Apple under pressure over iPhone security after NSO spyware claims


Apple has come under pressure to collaborate more with its Silicon Valley rivals in order to fend off the common threat of surveillance technology, after a report alleged that NSO Group’s Pegasus spyware was used to target journalists and human rights activists.

Amnesty International, which analysed dozens of smartphones targeted by clients of NSO, said Apple’s marketing claims about its devices’ superior security and privacy had been “ripped apart” by the discovery of vulnerabilities in even the most recent versions of its iPhones and iOS software.

“Thousands of iPhones have potentially been compromised,” said Danna Ingleton, deputy director of Amnesty’s tech unit. “This is a global concern — anyone and everyone is at risk, and even technology giants like Apple are ill-equipped to deal with the massive scale of surveillance at hand.”
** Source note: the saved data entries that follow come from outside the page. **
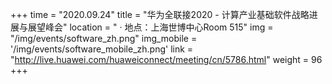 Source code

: +++ 
time = "2020.09.24" 
title = "华为全联接2020 - 计算产业基础软件战略进展与展望峰会" 
location = " · 地点：上海世博中心Room 515" 
img = "/img/events/software_zh.png" 
img_mobile = '/img/events/software_mobile_zh.png'
link = "http://live.huawei.com/huaweiconnect/meeting/cn/5786.html"
weight = 96
+++
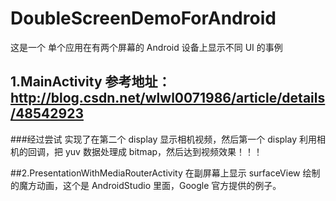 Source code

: # DoubleScreenDemoForAndroid
这是一个 单个应用在有两个屏幕的 Android 设备上显示不同 UI 的事例

## 1.MainActivity 参考地址：http://blog.csdn.net/wlwl0071986/article/details/48542923

###经过尝试 实现了在第二个 display 显示相机视频，然后第一个 display 利用相机的回调，把 yuv 数据处理成 bitmap，然后达到视频效果！！！

##2.PresentationWithMediaRouterActivity  在副屏幕上显示 surfaceView 绘制的魔方动画，这个是 AndroidStudio 里面，Google 官方提供的例子。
Security researchers say that Apple could do more to tackle the problem by working with other tech companies to share details about vulnerabilities and vet their software updates.
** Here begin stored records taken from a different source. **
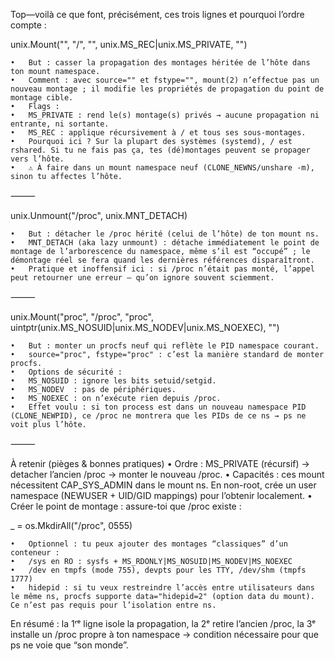 Top—voilà ce que font, précisément, ces trois lignes et pourquoi l’ordre compte :

unix.Mount("", "/", "", unix.MS_REC|unix.MS_PRIVATE, "")

	•	But : casser la propagation des montages héritée de l’hôte dans ton mount namespace.
	•	Comment : avec source="" et fstype="", mount(2) n’effectue pas un nouveau montage ; il modifie les propriétés de propagation du point de montage cible.
	•	Flags :
	•	MS_PRIVATE : rend le(s) montage(s) privés → aucune propagation ni entrante, ni sortante.
	•	MS_REC : applique récursivement à / et tous ses sous-montages.
	•	Pourquoi ici ? Sur la plupart des systèmes (systemd), / est rshared. Si tu ne fais pas ça, tes (dé)montages peuvent se propager vers l’hôte.
	•	⚠️ À faire dans un mount namespace neuf (CLONE_NEWNS/unshare -m), sinon tu affectes l’hôte.

⸻


unix.Unmount("/proc", unix.MNT_DETACH)

	•	But : détacher le /proc hérité (celui de l’hôte) de ton mount ns.
	•	MNT_DETACH (aka lazy unmount) : détache immédiatement le point de montage de l’arborescence du namespace, même s’il est “occupé” ; le démontage réel se fera quand les dernières références disparaîtront.
	•	Pratique et inoffensif ici : si /proc n’était pas monté, l’appel peut retourner une erreur — qu’on ignore souvent sciemment.

⸻


unix.Mount("proc", "/proc", "proc", uintptr(unix.MS_NOSUID|unix.MS_NODEV|unix.MS_NOEXEC), "")

	•	But : monter un procfs neuf qui reflète le PID namespace courant.
	•	source="proc", fstype="proc" : c’est la manière standard de monter procfs.
	•	Options de sécurité :
	•	MS_NOSUID : ignore les bits setuid/setgid.
	•	MS_NODEV  : pas de périphériques.
	•	MS_NOEXEC : on n’exécute rien depuis /proc.
	•	Effet voulu : si ton process est dans un nouveau namespace PID (CLONE_NEWPID), ce /proc ne montrera que les PIDs de ce ns → ps ne voit plus l’hôte.

⸻

À retenir (pièges & bonnes pratiques)
•	Ordre : MS_PRIVATE (récursif) → detacher l’ancien /proc → monter le nouveau /proc.
•	Capacités : ces mount nécessitent CAP_SYS_ADMIN dans le mount ns. En non-root, crée un user namespace (NEWUSER + UID/GID mappings) pour l’obtenir localement.
•	Créer le point de montage : assure-toi que /proc existe :

_ = os.MkdirAll("/proc", 0555)


	•	Optionnel : tu peux ajouter des montages “classiques” d’un conteneur :
	•	/sys en RO : sysfs + MS_RDONLY|MS_NOSUID|MS_NODEV|MS_NOEXEC
	•	/dev en tmpfs (mode 755), devpts pour les TTY, /dev/shm (tmpfs 1777)
	•	hidepid : si tu veux restreindre l’accès entre utilisateurs dans le même ns, procfs supporte data="hidepid=2" (option data du mount). Ce n’est pas requis pour l’isolation entre ns.

En résumé : la 1ʳᵉ ligne isole la propagation, la 2ᵉ retire l’ancien /proc, la 3ᵉ installe un /proc propre à ton namespace → condition nécessaire pour que ps ne voie que “son monde”.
“Apple unfortunately do a poor job at that collaboration,” said Aaron Cockerill, chief strategy officer at Lookout, a mobile security provider, describing iOS as a “black box” compared with Google’s Android, where it is “much easier to identify malicious behaviour”.

Amnesty worked with the journalism non-profit Forbidden Stories and 17 media partners on the “Pegasus Project” to identify alleged targets of surveillance.

NSO, which says its technology was designed only to target criminal or terrorist suspects, has described the Pegasus Project’s claims as “false allegations” and “full of wrong assumptions and uncorroborated theories”.

Amnesty’s research found that several attempts to steal data and eavesdrop on iPhones had been made through Apple’s iMessage using so-called “zero-click” attacks, which work without the user needing to tap a link.

Bill Marczak, research fellow at Citizen Lab, a non-profit group that has extensively documented NSO’s tactics, said Amnesty’s findings suggested that Apple had a “major blinking red five-alarm-fire problem with iMessage security”.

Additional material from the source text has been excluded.